## AVAILABLE RECORDS
+++
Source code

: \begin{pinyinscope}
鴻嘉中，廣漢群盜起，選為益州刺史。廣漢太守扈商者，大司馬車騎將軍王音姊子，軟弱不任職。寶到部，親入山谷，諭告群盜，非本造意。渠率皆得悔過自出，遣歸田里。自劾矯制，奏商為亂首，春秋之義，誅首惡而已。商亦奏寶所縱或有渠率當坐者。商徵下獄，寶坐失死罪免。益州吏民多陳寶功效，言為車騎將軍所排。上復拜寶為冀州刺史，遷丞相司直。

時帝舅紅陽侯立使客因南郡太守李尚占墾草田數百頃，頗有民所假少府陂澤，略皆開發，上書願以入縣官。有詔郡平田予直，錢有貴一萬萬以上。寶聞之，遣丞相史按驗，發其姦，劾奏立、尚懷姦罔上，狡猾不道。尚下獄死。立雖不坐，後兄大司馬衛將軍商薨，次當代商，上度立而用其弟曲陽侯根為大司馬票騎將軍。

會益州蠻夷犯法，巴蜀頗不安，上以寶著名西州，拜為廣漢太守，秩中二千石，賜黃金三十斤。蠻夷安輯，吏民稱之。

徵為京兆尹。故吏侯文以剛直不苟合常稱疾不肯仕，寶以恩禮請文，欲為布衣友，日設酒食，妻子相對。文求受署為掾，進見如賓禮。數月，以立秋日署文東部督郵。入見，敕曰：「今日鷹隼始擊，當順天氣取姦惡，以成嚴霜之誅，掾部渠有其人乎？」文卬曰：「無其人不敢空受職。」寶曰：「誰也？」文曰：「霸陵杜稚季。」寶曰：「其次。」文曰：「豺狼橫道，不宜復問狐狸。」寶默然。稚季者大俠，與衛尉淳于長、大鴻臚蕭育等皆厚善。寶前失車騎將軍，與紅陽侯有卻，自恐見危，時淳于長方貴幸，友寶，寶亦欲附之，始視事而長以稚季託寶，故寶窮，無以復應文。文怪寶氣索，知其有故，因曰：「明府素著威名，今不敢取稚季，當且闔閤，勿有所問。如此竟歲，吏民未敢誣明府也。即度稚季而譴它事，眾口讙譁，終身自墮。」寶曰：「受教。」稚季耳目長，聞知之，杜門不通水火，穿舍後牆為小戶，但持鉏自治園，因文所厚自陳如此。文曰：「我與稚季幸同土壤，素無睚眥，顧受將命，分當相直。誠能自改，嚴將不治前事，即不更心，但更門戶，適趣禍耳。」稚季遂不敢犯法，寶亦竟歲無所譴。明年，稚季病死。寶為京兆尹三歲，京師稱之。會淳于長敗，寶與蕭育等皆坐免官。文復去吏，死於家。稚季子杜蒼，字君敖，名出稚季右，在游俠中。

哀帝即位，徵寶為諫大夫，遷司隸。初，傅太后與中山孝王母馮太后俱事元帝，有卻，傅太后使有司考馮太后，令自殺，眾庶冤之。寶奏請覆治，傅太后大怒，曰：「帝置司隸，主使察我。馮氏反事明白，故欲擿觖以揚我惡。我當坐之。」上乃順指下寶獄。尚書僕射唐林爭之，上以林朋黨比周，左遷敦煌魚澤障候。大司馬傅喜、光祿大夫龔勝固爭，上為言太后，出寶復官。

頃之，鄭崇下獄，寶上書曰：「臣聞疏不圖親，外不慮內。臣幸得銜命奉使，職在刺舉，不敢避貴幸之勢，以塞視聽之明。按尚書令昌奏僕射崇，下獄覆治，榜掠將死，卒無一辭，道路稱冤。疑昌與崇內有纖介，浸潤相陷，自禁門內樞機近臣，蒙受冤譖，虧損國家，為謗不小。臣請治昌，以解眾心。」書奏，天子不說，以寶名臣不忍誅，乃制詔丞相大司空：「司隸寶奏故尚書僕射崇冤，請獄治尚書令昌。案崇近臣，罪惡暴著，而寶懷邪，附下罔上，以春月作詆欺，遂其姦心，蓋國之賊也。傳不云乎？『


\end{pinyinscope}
+++
Your task is to transcribe all of the entries word for word.

## COMPLETED TASK
Source code

: \begin{pinyinscope}
鴻嘉中，廣漢群盜起，選為益州刺史。廣漢太守扈商者，大司馬車騎將軍王音姊子，軟弱不任職。寶到部，親入山谷，諭告群盜，非本造意。渠率皆得悔過自出，遣歸田里。自劾矯制，奏商為亂首，春秋之義，誅首惡而已。商亦奏寶所縱或有渠率當坐者。商徵下獄，寶坐失死罪免。益州吏民多陳寶功效，言為車騎將軍所排。上復拜寶為冀州刺史，遷丞相司直。

時帝舅紅陽侯立使客因南郡太守李尚占墾草田數百頃，頗有民所假少府陂澤，略皆開發，上書願以入縣官。有詔郡平田予直，錢有貴一萬萬以上。寶聞之，遣丞相史按驗，發其姦，劾奏立、尚懷姦罔上，狡猾不道。尚下獄死。立雖不坐，後兄大司馬衛將軍商薨，次當代商，上度立而用其弟曲陽侯根為大司馬票騎將軍。

會益州蠻夷犯法，巴蜀頗不安，上以寶著名西州，拜為廣漢太守，秩中二千石，賜黃金三十斤。蠻夷安輯，吏民稱之。

徵為京兆尹。故吏侯文以剛直不苟合常稱疾不肯仕，寶以恩禮請文，欲為布衣友，日設酒食，妻子相對。文求受署為掾，進見如賓禮。數月，以立秋日署文東部督郵。入見，敕曰：「今日鷹隼始擊，當順天氣取姦惡，以成嚴霜之誅，掾部渠有其人乎？」文卬曰：「無其人不敢空受職。」寶曰：「誰也？」文曰：「霸陵杜稚季。」寶曰：「其次。」文曰：「豺狼橫道，不宜復問狐狸。」寶默然。稚季者大俠，與衛尉淳于長、大鴻臚蕭育等皆厚善。寶前失車騎將軍，與紅陽侯有卻，自恐見危，時淳于長方貴幸，友寶，寶亦欲附之，始視事而長以稚季託寶，故寶窮，無以復應文。文怪寶氣索，知其有故，因曰：「明府素著威名，今不敢取稚季，當且闔閤，勿有所問。如此竟歲，吏民未敢誣明府也。即度稚季而譴它事，眾口讙譁，終身自墮。」寶曰：「受教。」稚季耳目長，聞知之，杜門不通水火，穿舍後牆為小戶，但持鉏自治園，因文所厚自陳如此。文曰：「我與稚季幸同土壤，素無睚眥，顧受將命，分當相直。誠能自改，嚴將不治前事，即不更心，但更門戶，適趣禍耳。」稚季遂不敢犯法，寶亦竟歲無所譴。明年，稚季病死。寶為京兆尹三歲，京師稱之。會淳于長敗，寶與蕭育等皆坐免官。文復去吏，死於家。稚季子杜蒼，字君敖，名出稚季右，在游俠中。

哀帝即位，徵寶為諫大夫，遷司隸。初，傅太后與中山孝王母馮太后俱事元帝，有卻，傅太后使有司考馮太后，令自殺，眾庶冤之。寶奏請覆治，傅太后大怒，曰：「帝置司隸，主使察我。馮氏反事明白，故欲擿觖以揚我惡。我當坐之。」上乃順指下寶獄。尚書僕射唐林爭之，上以林朋黨比周，左遷敦煌魚澤障候。大司馬傅喜、光祿大夫龔勝固爭，上為言太后，出寶復官。

頃之，鄭崇下獄，寶上書曰：「臣聞疏不圖親，外不慮內。臣幸得銜命奉使，職在刺舉，不敢避貴幸之勢，以塞視聽之明。按尚書令昌奏僕射崇，下獄覆治，榜掠將死，卒無一辭，道路稱冤。疑昌與崇內有纖介，浸潤相陷，自禁門內樞機近臣，蒙受冤譖，虧損國家，為謗不小。臣請治昌，以解眾心。」書奏，天子不說，以寶名臣不忍誅，乃制詔丞相大司空：「司隸寶奏故尚書僕射崇冤，請獄治尚書令昌。案崇近臣，罪惡暴著，而寶懷邪，附下罔上，以春月作詆欺，遂其姦心，蓋國之賊也。傳不云乎？『


\end{pinyinscope}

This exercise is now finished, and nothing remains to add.